- WHAT IS NEEDED
Each line of the records that follow must come back exactly, with pictures skipped.

Entries taken from a collection:
§ §

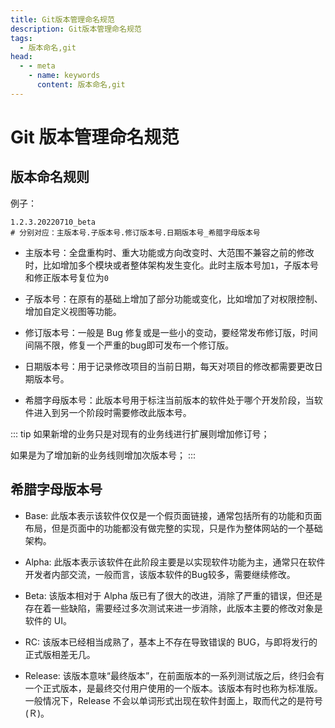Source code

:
 ```yaml
---
title: Git版本管理命名规范
description: Git版本管理命名规范
tags: 
  - 版本命名,git
head:
  - - meta
    - name: keywords
      content: 版本命名,git
---
```


# Git 版本管理命名规范

## 版本命名规则

例子：
```
1.2.3.20220710_beta
# 分别对应：主版本号.子版本号.修订版本号.日期版本号_希腊字母版本号
```

- 主版本号：全盘重构时、重大功能或方向改变时、大范围不兼容之前的修改时，比如增加多个模块或者整体架构发生变化。此时主版本号加`1`，子版本号和修正版本号复位为`0`

- 子版本号：在原有的基础上增加了部分功能或变化，比如增加了对权限控制、增加自定义视图等功能。

- 修订版本号：一般是 Bug 修复或是一些小的变动，要经常发布修订版，时间间隔不限，修复一个严重的bug即可发布一个修订版。

- 日期版本号：用于记录修改项目的当前日期，每天对项目的修改都需要更改日期版本号。

- 希腊字母版本号：此版本号用于标注当前版本的软件处于哪个开发阶段，当软件进入到另一个阶段时需要修改此版本号。

::: tip
如果新增的业务只是对现有的业务线进行扩展则增加修订号；

如果是为了增加新的业务线则增加次版本号；
:::

## 希腊字母版本号

- Base: 此版本表示该软件仅仅是一个假页面链接，通常包括所有的功能和页面布局，但是页面中的功能都没有做完整的实现，只是作为整体网站的一个基础架构。

- Alpha: 此版本表示该软件在此阶段主要是以实现软件功能为主，通常只在软件开发者内部交流，一般而言，该版本软件的Bug较多，需要继续修改。

- Beta: 该版本相对于 Alpha 版已有了很大的改进，消除了严重的错误，但还是存在着一些缺陷，需要经过多次测试来进一步消除，此版本主要的修改对象是软件的 UI。

- RC: 该版本已经相当成熟了，基本上不存在导致错误的 BUG，与即将发行的正式版相差无几。

- Release: 该版本意味“最终版本”，在前面版本的一系列测试版之后，终归会有一个正式版本，是最终交付用户使用的一个版本。该版本有时也称为标准版。一般情况下，Release 不会以单词形式出现在软件封面上，取而代之的是符号(Ｒ)。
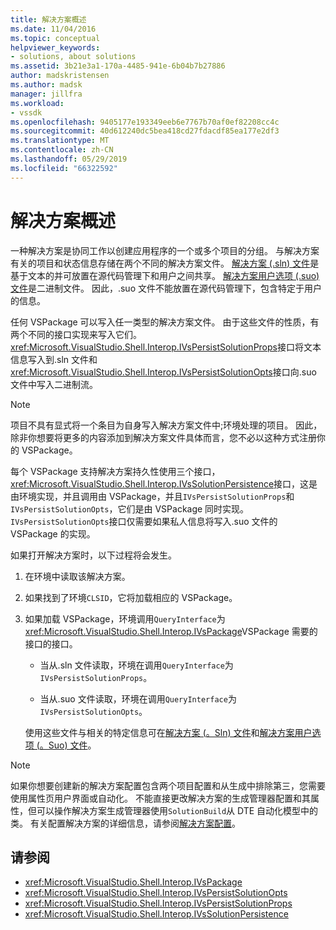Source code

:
 ```yaml
---
title: 解决方案概述
ms.date: 11/04/2016
ms.topic: conceptual
helpviewer_keywords:
- solutions, about solutions
ms.assetid: 3b21e3a1-170a-4485-941e-6b04b7b27886
author: madskristensen
ms.author: madsk
manager: jillfra
ms.workload:
- vssdk
ms.openlocfilehash: 9405177e193349eeb6e7767b70af0ef82208cc4c
ms.sourcegitcommit: 40d612240dc5bea418cd27fdacdf85ea177e2df3
ms.translationtype: MT
ms.contentlocale: zh-CN
ms.lasthandoff: 05/29/2019
ms.locfileid: "66322592"
---
```

# <a name="solutions-overview"></a>解决方案概述

一种解决方案是协同工作以创建应用程序的一个或多个项目的分组。 与解决方案有关的项目和状态信息存储在两个不同的解决方案文件。 [解决方案 (.sln) 文件](solution-dot-sln-file.md)是基于文本的并可放置在源代码管理下和用户之间共享。 [解决方案用户选项 (.suo) 文件](solution-user-options-dot-suo-file.md)是二进制文件。 因此，.suo 文件不能放置在源代码管理下，包含特定于用户的信息。

任何 VSPackage 可以写入任一类型的解决方案文件。 由于这些文件的性质，有两个不同的接口实现来写入它们。 <xref:Microsoft.VisualStudio.Shell.Interop.IVsPersistSolutionProps>接口将文本信息写入到.sln 文件和<xref:Microsoft.VisualStudio.Shell.Interop.IVsPersistSolutionOpts>接口向.suo 文件中写入二进制流。

> [!NOTE]
> 项目不具有显式将一个条目为自身写入解决方案文件中;环境处理的项目。 因此，除非你想要将更多的内容添加到解决方案文件具体而言，您不必以这种方式注册你的 VSPackage。

每个 VSPackage 支持解决方案持久性使用三个接口，<xref:Microsoft.VisualStudio.Shell.Interop.IVsSolutionPersistence>接口，这是由环境实现，并且调用由 VSPackage，并且`IVsPersistSolutionProps`和`IVsPersistSolutionOpts`，它们是由 VSPackage 同时实现。 `IVsPersistSolutionOpts`接口仅需要如果私人信息将写入.suo 文件的 VSPackage 的实现。

如果打开解决方案时，以下过程将会发生。

1. 在环境中读取该解决方案。

2. 如果找到了环境`CLSID`，它将加载相应的 VSPackage。

3. 如果加载 VSPackage，环境调用`QueryInterface`为<xref:Microsoft.VisualStudio.Shell.Interop.IVsPackage>VSPackage 需要的接口的接口。

   - 当从.sln 文件读取，环境在调用`QueryInterface`为`IVsPersistSolutionProps`。

   - 当从.suo 文件读取，环境在调用`QueryInterface`为`IVsPersistSolutionOpts`。

   使用这些文件与相关的特定信息可在[解决方案 (。Sln) 文件](../../extensibility/internals/solution-dot-sln-file.md)和[解决方案用户选项 (。Suo) 文件](../../extensibility/internals/solution-user-options-dot-suo-file.md)。

> [!NOTE]
> 如果你想要创建新的解决方案配置包含两个项目配置和从生成中排除第三，您需要使用属性页用户界面或自动化。 不能直接更改解决方案的生成管理器配置和其属性，但可以操作解决方案生成管理器使用`SolutionBuild`从 DTE 自动化模型中的类。 有关配置解决方案的详细信息，请参阅[解决方案配置](../../extensibility/internals/solution-configuration.md)。

## <a name="see-also"></a>请参阅

- <xref:Microsoft.VisualStudio.Shell.Interop.IVsPackage>
- <xref:Microsoft.VisualStudio.Shell.Interop.IVsPersistSolutionOpts>
- <xref:Microsoft.VisualStudio.Shell.Interop.IVsPersistSolutionProps>
- <xref:Microsoft.VisualStudio.Shell.Interop.IVsSolutionPersistence>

§ §

- SOLUTION TO THE EXERCISE
Source code

:
 ```yaml
---
title: Git版本管理命名规范
description: Git版本管理命名规范
tags: 
  - 版本命名,git
head:
  - - meta
    - name: keywords
      content: 版本命名,git
---
```


# Git 版本管理命名规范

## 版本命名规则

例子：
```
1.2.3.20220710_beta
# 分别对应：主版本号.子版本号.修订版本号.日期版本号_希腊字母版本号
```

- 主版本号：全盘重构时、重大功能或方向改变时、大范围不兼容之前的修改时，比如增加多个模块或者整体架构发生变化。此时主版本号加`1`，子版本号和修正版本号复位为`0`

- 子版本号：在原有的基础上增加了部分功能或变化，比如增加了对权限控制、增加自定义视图等功能。

- 修订版本号：一般是 Bug 修复或是一些小的变动，要经常发布修订版，时间间隔不限，修复一个严重的bug即可发布一个修订版。

- 日期版本号：用于记录修改项目的当前日期，每天对项目的修改都需要更改日期版本号。

- 希腊字母版本号：此版本号用于标注当前版本的软件处于哪个开发阶段，当软件进入到另一个阶段时需要修改此版本号。

::: tip
如果新增的业务只是对现有的业务线进行扩展则增加修订号；

如果是为了增加新的业务线则增加次版本号；
:::

## 希腊字母版本号

- Base: 此版本表示该软件仅仅是一个假页面链接，通常包括所有的功能和页面布局，但是页面中的功能都没有做完整的实现，只是作为整体网站的一个基础架构。

- Alpha: 此版本表示该软件在此阶段主要是以实现软件功能为主，通常只在软件开发者内部交流，一般而言，该版本软件的Bug较多，需要继续修改。

- Beta: 该版本相对于 Alpha 版已有了很大的改进，消除了严重的错误，但还是存在着一些缺陷，需要经过多次测试来进一步消除，此版本主要的修改对象是软件的 UI。

- RC: 该版本已经相当成熟了，基本上不存在导致错误的 BUG，与即将发行的正式版相差无几。

- Release: 该版本意味“最终版本”，在前面版本的一系列测试版之后，终归会有一个正式版本，是最终交付用户使用的一个版本。该版本有时也称为标准版。一般情况下，Release 不会以单词形式出现在软件封面上，取而代之的是符号(Ｒ)。
Source code

:
 ```yaml
---
title: 解决方案概述
ms.date: 11/04/2016
ms.topic: conceptual
helpviewer_keywords:
- solutions, about solutions
ms.assetid: 3b21e3a1-170a-4485-941e-6b04b7b27886
author: madskristensen
ms.author: madsk
manager: jillfra
ms.workload:
- vssdk
ms.openlocfilehash: 9405177e193349eeb6e7767b70af0ef82208cc4c
ms.sourcegitcommit: 40d612240dc5bea418cd27fdacdf85ea177e2df3
ms.translationtype: MT
ms.contentlocale: zh-CN
ms.lasthandoff: 05/29/2019
ms.locfileid: "66322592"
---
```

# <a name="solutions-overview"></a>解决方案概述

一种解决方案是协同工作以创建应用程序的一个或多个项目的分组。 与解决方案有关的项目和状态信息存储在两个不同的解决方案文件。 [解决方案 (.sln) 文件](solution-dot-sln-file.md)是基于文本的并可放置在源代码管理下和用户之间共享。 [解决方案用户选项 (.suo) 文件](solution-user-options-dot-suo-file.md)是二进制文件。 因此，.suo 文件不能放置在源代码管理下，包含特定于用户的信息。

任何 VSPackage 可以写入任一类型的解决方案文件。 由于这些文件的性质，有两个不同的接口实现来写入它们。 <xref:Microsoft.VisualStudio.Shell.Interop.IVsPersistSolutionProps>接口将文本信息写入到.sln 文件和<xref:Microsoft.VisualStudio.Shell.Interop.IVsPersistSolutionOpts>接口向.suo 文件中写入二进制流。

> [!NOTE]
> 项目不具有显式将一个条目为自身写入解决方案文件中;环境处理的项目。 因此，除非你想要将更多的内容添加到解决方案文件具体而言，您不必以这种方式注册你的 VSPackage。

每个 VSPackage 支持解决方案持久性使用三个接口，<xref:Microsoft.VisualStudio.Shell.Interop.IVsSolutionPersistence>接口，这是由环境实现，并且调用由 VSPackage，并且`IVsPersistSolutionProps`和`IVsPersistSolutionOpts`，它们是由 VSPackage 同时实现。 `IVsPersistSolutionOpts`接口仅需要如果私人信息将写入.suo 文件的 VSPackage 的实现。

如果打开解决方案时，以下过程将会发生。

1. 在环境中读取该解决方案。

2. 如果找到了环境`CLSID`，它将加载相应的 VSPackage。

3. 如果加载 VSPackage，环境调用`QueryInterface`为<xref:Microsoft.VisualStudio.Shell.Interop.IVsPackage>VSPackage 需要的接口的接口。

   - 当从.sln 文件读取，环境在调用`QueryInterface`为`IVsPersistSolutionProps`。

   - 当从.suo 文件读取，环境在调用`QueryInterface`为`IVsPersistSolutionOpts`。

   使用这些文件与相关的特定信息可在[解决方案 (。Sln) 文件](../../extensibility/internals/solution-dot-sln-file.md)和[解决方案用户选项 (。Suo) 文件](../../extensibility/internals/solution-user-options-dot-suo-file.md)。

> [!NOTE]
> 如果你想要创建新的解决方案配置包含两个项目配置和从生成中排除第三，您需要使用属性页用户界面或自动化。 不能直接更改解决方案的生成管理器配置和其属性，但可以操作解决方案生成管理器使用`SolutionBuild`从 DTE 自动化模型中的类。 有关配置解决方案的详细信息，请参阅[解决方案配置](../../extensibility/internals/solution-configuration.md)。

## <a name="see-also"></a>请参阅

- <xref:Microsoft.VisualStudio.Shell.Interop.IVsPackage>
- <xref:Microsoft.VisualStudio.Shell.Interop.IVsPersistSolutionOpts>
- <xref:Microsoft.VisualStudio.Shell.Interop.IVsPersistSolutionProps>
- <xref:Microsoft.VisualStudio.Shell.Interop.IVsSolutionPersistence>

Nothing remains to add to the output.